Deep-Learning-Modellen

Ein weiterer Bereich der Vermögensanlage, in dem Künstliche Intelligenz zum Einsatz kommt, ist die computerbasierte Optimierung einzelner Anlagestrategien. Stark verkürzt wird dem Computer hierbei „aufgegeben“, in historischen Daten, bei denen es sich beispielsweise um Kurs-, Umsatz- und Volatilitätszeitreihen, Unternehmens- oder Bewertungskennziffern handeln kann, bestimmte Muster zu erkennen und aus diesen unter Vorgabe von Rahmenbedingungen für das jeweils aktuelle Marktszenario konkrete Investitionsentscheidungen abzuleiten.

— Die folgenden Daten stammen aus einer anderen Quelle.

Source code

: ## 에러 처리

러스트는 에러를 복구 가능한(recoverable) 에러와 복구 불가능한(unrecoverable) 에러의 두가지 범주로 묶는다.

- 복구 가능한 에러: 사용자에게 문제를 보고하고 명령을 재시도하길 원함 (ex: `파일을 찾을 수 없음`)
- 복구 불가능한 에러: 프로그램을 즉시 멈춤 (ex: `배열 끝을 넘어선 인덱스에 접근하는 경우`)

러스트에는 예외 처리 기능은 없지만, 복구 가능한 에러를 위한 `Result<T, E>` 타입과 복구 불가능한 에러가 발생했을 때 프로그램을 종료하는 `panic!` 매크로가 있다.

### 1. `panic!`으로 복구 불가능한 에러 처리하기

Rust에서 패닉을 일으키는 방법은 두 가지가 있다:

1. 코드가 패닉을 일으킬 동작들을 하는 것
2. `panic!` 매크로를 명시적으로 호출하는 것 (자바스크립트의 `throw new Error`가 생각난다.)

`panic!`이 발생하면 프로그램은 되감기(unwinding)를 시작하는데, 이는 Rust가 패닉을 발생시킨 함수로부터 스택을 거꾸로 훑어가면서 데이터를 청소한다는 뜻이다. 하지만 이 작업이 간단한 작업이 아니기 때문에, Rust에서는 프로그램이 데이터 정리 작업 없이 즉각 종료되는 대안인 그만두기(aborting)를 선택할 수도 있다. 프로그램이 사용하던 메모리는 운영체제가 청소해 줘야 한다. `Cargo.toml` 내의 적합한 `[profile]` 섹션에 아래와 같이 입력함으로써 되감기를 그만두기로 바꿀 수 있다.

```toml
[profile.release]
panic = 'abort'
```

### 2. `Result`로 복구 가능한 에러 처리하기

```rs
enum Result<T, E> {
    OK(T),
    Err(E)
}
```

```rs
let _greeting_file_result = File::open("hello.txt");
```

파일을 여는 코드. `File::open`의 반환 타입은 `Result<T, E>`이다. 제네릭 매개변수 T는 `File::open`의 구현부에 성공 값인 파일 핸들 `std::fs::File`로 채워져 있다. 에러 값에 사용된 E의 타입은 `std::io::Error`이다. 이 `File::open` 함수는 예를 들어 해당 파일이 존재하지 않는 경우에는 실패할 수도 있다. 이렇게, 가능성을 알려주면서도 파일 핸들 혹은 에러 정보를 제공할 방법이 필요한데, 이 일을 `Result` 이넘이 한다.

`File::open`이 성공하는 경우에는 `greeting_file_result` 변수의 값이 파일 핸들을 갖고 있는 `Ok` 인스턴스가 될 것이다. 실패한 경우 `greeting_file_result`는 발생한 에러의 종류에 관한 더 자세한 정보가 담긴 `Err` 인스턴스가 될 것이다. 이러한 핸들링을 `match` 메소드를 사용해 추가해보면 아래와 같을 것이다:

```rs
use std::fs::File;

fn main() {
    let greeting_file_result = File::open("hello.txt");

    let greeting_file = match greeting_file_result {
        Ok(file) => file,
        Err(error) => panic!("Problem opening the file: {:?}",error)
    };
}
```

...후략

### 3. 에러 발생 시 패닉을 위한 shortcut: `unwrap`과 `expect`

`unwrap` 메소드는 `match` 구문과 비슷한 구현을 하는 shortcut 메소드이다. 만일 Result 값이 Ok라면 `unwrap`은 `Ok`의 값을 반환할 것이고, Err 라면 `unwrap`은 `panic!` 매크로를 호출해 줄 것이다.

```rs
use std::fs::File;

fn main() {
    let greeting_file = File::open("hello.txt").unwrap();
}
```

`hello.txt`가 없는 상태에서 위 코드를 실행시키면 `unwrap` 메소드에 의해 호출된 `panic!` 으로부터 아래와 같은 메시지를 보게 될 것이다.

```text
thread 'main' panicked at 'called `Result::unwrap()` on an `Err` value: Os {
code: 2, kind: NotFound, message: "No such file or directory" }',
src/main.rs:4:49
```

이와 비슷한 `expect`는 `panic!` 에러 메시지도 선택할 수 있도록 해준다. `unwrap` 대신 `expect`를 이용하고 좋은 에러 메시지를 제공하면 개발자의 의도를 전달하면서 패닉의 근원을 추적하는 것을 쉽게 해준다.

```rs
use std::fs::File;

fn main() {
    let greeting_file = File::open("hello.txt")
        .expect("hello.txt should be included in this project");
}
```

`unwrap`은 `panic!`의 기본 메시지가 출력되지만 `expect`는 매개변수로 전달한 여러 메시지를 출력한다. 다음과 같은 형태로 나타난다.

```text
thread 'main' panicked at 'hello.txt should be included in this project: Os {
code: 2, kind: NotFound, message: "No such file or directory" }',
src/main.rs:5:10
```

Dabei passen die Programme die Regeln, die sie sich in letzter Konsequenz selbst geben, immer wieder an neue Bedingungen wie etwa das Börsenumfeld an. Diese Art des sogenannten Deep Learning ist zwar nicht grundsätzlich neu. Die mit ihr erzielten Ergebnisse werden aber immer besser – insbesondere durch gestiegene Rechenleistung sowie verbesserte Lernmethoden.

KI auf hauseigene Strategie angewendet

Dies macht sich unter anderem auch die Wallrich Wolf Asset Management AG zu Nutze. Auf unsere seit vielen Jahren bewährte „Prämienstrategie“ haben wir mit Hilfe des Mainzer IT-Spezialisten Marcel Heintz einen komplexen Computeralgorithmus aufgesetzt. Dieser arbeitet mit einer Mischung aus Backtesting und der oben beschriebenen Art der Künstlichen Intelligenz (Mustererkennung).